§ WORK REQUEST: Find every line below where the string "with" shows up, and copy those lines.

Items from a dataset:
^^^^

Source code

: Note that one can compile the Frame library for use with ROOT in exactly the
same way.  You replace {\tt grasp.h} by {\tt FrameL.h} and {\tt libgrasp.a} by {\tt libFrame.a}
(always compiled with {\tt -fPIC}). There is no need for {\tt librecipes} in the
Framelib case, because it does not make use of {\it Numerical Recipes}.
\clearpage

^^^^

§ WRITTEN SOLUTION:
: Note that one can compile the Frame library for use with ROOT in exactly the
(always compiled with {\tt -fPIC}). There is no need for {\tt librecipes} in the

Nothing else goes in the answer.